#### EXERCISE OBJECTIVE:
Return, from the data that follows, each line that holds the word "gcno".
(AVAILABLE RECORDS Opens)
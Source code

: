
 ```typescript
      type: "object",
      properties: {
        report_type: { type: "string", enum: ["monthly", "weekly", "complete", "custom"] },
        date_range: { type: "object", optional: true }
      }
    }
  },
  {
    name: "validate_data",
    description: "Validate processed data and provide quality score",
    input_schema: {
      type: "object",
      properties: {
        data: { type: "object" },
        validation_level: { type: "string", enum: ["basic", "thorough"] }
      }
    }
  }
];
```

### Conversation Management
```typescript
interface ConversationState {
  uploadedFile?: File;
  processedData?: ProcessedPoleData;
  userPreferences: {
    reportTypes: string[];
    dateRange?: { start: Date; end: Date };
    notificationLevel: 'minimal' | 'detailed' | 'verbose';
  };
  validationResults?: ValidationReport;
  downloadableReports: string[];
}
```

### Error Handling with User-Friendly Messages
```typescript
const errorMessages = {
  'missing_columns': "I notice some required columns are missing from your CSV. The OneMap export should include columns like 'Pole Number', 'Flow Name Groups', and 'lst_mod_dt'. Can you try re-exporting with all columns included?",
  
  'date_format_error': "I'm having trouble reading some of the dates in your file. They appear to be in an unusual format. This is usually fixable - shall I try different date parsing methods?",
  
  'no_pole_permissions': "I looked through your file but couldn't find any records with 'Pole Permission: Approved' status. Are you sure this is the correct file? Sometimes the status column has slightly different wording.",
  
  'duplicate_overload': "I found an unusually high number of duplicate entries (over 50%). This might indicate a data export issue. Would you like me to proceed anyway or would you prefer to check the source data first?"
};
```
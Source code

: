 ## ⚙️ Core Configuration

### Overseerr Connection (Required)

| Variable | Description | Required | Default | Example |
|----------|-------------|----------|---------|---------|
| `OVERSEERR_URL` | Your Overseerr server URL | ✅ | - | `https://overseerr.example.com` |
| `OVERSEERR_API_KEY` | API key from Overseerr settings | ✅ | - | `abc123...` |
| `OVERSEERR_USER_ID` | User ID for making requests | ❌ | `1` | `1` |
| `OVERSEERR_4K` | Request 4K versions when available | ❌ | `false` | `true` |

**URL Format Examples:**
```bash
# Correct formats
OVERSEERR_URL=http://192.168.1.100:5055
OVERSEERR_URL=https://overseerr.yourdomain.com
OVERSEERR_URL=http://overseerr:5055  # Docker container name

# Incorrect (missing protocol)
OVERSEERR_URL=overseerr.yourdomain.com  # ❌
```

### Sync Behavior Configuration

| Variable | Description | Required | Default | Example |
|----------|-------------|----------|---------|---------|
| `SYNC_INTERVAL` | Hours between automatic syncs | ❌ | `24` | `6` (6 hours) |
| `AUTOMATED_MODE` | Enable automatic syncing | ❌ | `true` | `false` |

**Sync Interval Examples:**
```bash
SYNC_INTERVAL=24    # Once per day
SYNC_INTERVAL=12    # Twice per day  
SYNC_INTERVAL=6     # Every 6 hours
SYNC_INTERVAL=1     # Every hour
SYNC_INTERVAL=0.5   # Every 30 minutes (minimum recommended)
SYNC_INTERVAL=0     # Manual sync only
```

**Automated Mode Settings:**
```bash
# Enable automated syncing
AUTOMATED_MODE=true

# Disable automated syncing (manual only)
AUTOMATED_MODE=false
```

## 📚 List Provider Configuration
(AVAILABLE RECORDS Closes)
(AVAILABLE RECORDS Opens)
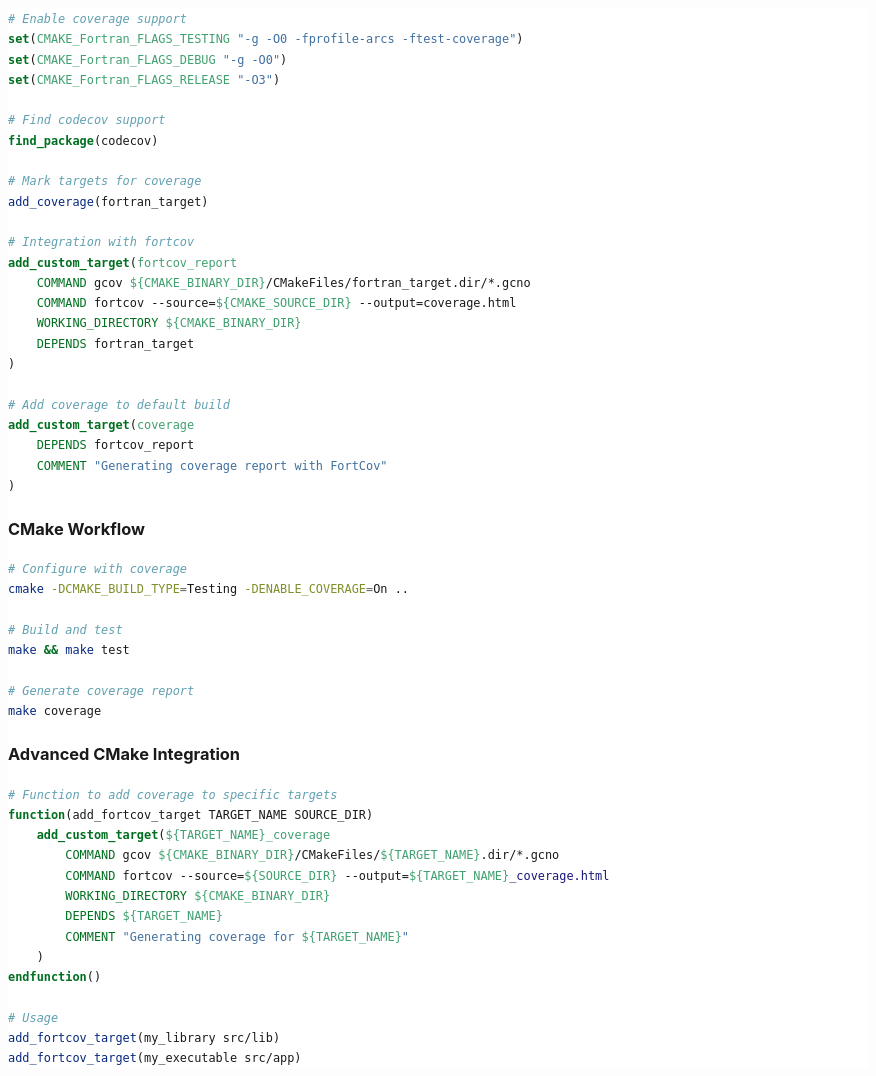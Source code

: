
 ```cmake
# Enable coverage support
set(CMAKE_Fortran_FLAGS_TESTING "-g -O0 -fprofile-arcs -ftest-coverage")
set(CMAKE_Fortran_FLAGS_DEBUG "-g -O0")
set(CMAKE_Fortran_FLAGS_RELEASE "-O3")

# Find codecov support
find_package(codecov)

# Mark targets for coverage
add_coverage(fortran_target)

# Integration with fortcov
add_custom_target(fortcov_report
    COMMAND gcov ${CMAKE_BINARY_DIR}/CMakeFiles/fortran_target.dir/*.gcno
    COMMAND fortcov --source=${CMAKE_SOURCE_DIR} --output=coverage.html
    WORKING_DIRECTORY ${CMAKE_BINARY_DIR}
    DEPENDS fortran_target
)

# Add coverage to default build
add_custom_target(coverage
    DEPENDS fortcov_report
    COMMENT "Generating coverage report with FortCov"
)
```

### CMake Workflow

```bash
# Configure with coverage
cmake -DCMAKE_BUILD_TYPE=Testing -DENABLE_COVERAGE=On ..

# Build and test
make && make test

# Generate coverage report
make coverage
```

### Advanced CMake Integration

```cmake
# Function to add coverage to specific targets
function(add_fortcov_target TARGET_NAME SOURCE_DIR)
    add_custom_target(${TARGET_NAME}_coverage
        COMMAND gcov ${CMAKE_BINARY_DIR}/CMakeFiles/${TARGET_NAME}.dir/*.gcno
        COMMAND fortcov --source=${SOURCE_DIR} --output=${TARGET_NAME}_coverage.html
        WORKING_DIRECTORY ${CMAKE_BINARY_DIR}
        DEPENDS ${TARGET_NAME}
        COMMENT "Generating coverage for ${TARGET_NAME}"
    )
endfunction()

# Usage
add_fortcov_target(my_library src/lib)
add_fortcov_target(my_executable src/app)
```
(AVAILABLE RECORDS Closes)
#### RESULT OF THE EXERCISE:
    COMMAND gcov ${CMAKE_BINARY_DIR}/CMakeFiles/fortran_target.dir/*.gcno
        COMMAND gcov ${CMAKE_BINARY_DIR}/CMakeFiles/${TARGET_NAME}.dir/*.gcno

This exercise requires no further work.